[Collected data]
════════════════════

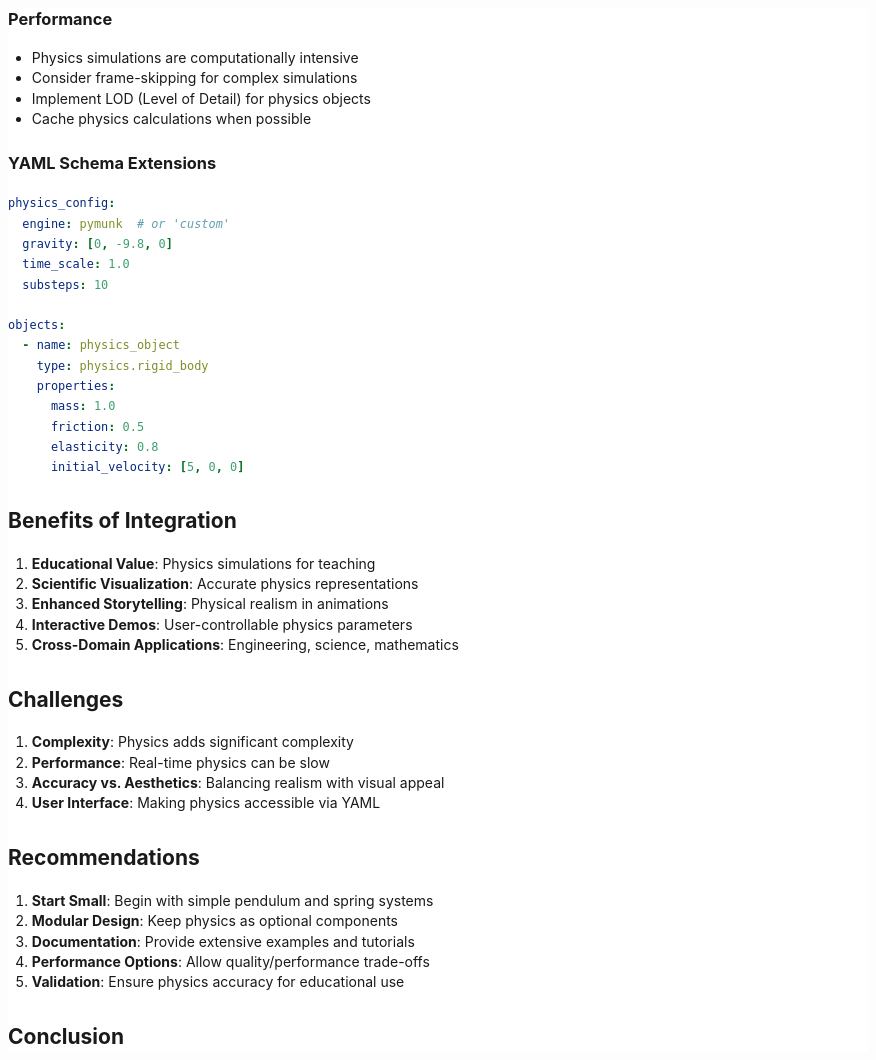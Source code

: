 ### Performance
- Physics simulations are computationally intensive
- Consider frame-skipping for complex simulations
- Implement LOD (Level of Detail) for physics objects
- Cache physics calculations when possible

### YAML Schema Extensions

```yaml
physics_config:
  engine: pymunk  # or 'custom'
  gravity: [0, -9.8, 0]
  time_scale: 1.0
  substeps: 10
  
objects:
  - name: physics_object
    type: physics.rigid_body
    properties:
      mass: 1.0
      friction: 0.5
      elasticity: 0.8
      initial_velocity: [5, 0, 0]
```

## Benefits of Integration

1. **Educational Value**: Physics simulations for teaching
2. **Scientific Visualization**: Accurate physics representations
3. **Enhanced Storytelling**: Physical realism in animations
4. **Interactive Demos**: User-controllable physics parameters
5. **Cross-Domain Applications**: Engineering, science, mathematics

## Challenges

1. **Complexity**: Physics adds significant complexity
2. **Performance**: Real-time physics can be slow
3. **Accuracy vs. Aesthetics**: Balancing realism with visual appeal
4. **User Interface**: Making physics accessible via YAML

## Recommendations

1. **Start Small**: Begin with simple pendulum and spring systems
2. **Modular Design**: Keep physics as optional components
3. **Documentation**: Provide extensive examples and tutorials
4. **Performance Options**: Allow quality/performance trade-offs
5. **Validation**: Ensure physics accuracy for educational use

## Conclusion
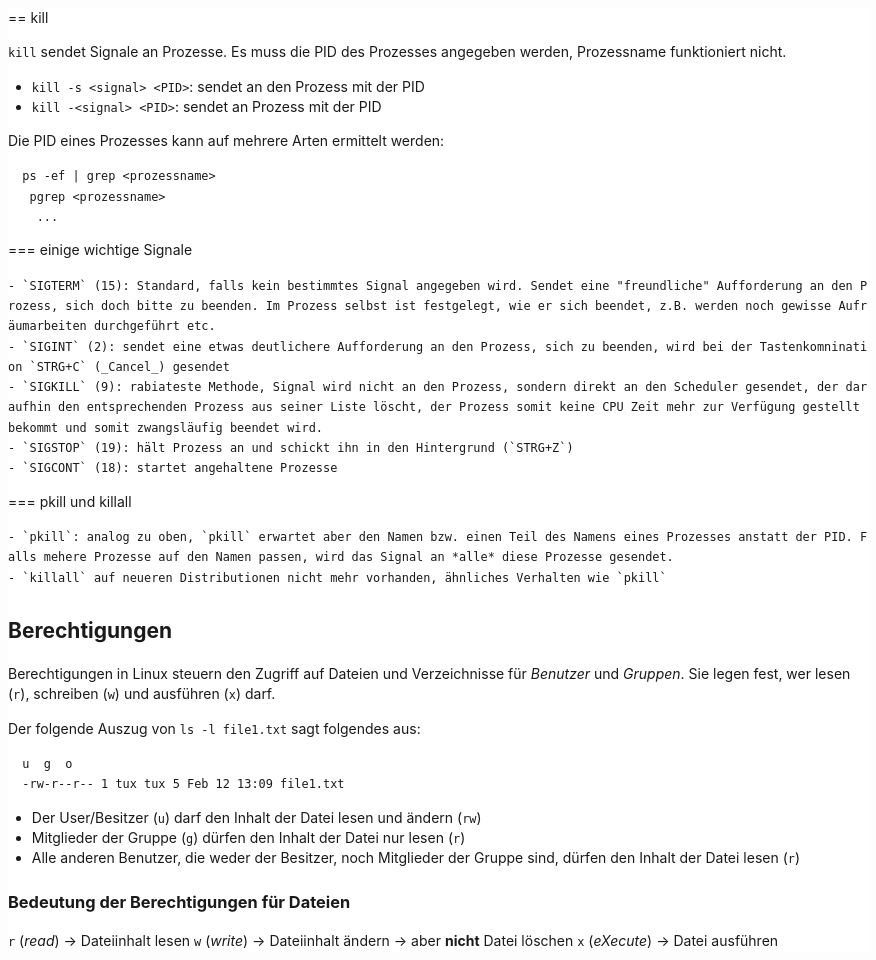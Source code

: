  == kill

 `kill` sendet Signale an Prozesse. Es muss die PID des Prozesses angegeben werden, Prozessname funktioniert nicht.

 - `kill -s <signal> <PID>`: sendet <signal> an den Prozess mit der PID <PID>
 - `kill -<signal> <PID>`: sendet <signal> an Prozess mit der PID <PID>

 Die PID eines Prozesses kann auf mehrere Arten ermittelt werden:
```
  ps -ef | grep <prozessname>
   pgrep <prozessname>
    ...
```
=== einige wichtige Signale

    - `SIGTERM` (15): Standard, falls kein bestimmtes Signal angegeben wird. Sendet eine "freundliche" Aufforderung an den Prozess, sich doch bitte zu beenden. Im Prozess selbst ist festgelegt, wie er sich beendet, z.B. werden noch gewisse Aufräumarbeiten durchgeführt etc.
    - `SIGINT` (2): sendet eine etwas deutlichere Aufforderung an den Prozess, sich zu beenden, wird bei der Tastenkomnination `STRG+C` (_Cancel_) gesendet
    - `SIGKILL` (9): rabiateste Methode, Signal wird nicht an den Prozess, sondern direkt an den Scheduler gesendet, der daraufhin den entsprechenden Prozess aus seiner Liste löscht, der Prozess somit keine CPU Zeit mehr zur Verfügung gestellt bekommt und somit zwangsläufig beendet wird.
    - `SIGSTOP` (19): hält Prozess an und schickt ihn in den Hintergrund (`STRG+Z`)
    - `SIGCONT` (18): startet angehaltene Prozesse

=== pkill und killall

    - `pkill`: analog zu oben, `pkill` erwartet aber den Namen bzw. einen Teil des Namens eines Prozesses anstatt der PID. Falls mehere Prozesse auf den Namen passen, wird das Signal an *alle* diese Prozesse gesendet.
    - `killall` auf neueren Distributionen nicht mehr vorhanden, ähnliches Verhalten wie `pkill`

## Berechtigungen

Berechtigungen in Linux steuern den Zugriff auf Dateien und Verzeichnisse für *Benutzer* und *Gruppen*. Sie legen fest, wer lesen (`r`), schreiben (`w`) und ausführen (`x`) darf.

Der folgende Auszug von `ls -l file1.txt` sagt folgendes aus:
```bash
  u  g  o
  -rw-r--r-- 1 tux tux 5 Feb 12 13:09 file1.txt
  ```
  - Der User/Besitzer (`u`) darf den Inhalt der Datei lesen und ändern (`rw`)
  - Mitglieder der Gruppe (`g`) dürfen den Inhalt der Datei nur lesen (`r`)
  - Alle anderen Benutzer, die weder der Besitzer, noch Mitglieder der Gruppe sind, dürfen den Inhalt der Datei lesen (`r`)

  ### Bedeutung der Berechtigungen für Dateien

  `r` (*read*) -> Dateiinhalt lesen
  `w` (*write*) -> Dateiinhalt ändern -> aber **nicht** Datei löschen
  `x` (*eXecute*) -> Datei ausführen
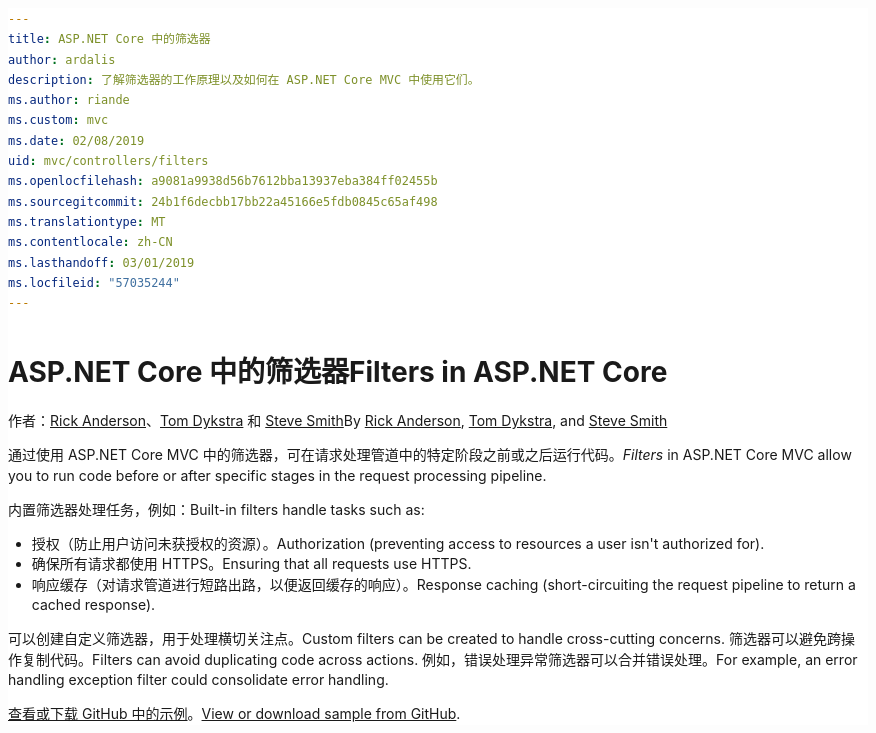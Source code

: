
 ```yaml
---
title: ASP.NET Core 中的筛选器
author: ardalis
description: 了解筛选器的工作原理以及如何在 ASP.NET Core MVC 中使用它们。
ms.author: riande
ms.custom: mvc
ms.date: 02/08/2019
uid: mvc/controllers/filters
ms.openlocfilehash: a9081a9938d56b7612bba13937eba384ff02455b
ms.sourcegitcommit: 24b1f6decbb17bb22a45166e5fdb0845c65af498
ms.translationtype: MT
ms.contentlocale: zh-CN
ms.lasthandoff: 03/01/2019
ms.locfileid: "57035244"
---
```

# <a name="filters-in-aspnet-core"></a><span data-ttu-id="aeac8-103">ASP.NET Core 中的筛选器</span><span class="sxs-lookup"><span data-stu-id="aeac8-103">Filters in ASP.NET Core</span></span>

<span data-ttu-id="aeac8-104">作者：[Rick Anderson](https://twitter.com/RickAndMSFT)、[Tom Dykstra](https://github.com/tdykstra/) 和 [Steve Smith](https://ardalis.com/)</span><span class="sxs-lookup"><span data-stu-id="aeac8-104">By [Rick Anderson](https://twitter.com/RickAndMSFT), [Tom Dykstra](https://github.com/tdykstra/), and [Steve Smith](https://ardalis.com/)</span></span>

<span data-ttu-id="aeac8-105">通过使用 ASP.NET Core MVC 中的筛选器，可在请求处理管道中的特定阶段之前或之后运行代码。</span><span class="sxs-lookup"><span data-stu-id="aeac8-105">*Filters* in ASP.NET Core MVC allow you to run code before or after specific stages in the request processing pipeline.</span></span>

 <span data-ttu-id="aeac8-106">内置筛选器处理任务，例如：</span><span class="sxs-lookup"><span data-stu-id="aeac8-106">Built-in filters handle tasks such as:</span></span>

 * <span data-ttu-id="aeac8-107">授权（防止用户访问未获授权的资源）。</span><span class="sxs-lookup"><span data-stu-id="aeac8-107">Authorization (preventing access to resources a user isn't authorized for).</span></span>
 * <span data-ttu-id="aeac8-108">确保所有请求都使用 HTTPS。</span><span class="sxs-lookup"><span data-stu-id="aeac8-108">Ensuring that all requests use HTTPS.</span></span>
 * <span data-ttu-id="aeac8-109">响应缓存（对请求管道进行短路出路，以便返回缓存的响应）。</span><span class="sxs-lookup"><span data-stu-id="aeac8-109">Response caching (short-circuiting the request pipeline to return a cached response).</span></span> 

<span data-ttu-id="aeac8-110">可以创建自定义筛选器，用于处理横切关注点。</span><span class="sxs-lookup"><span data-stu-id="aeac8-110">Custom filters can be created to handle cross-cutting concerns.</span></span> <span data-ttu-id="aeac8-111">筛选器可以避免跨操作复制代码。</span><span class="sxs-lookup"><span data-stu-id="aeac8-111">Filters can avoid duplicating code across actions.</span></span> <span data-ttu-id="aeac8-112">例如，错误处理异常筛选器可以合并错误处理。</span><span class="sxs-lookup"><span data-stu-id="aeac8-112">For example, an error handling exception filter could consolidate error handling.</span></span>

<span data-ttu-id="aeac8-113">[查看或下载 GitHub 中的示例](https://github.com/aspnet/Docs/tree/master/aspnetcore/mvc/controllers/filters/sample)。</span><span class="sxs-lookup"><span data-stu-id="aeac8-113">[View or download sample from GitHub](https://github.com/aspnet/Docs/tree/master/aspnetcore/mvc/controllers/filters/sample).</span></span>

════════════════════

Print exactly the lines above, between the one holding "Aufräumarbeiten durchgeführt etc." and the one holding "(2): sendet eine", inclusive, and nothing besides.

    - `SIGTERM` (15): Standard, falls kein bestimmtes Signal angegeben wird. Sendet eine "freundliche" Aufforderung an den Prozess, sich doch bitte zu beenden. Im Prozess selbst ist festgelegt, wie er sich beendet, z.B. werden noch gewisse Aufräumarbeiten durchgeführt etc.
    - `SIGINT` (2): sendet eine etwas deutlichere Aufforderung an den Prozess, sich zu beenden, wird bei der Tastenkomnination `STRG+C` (_Cancel_) gesendet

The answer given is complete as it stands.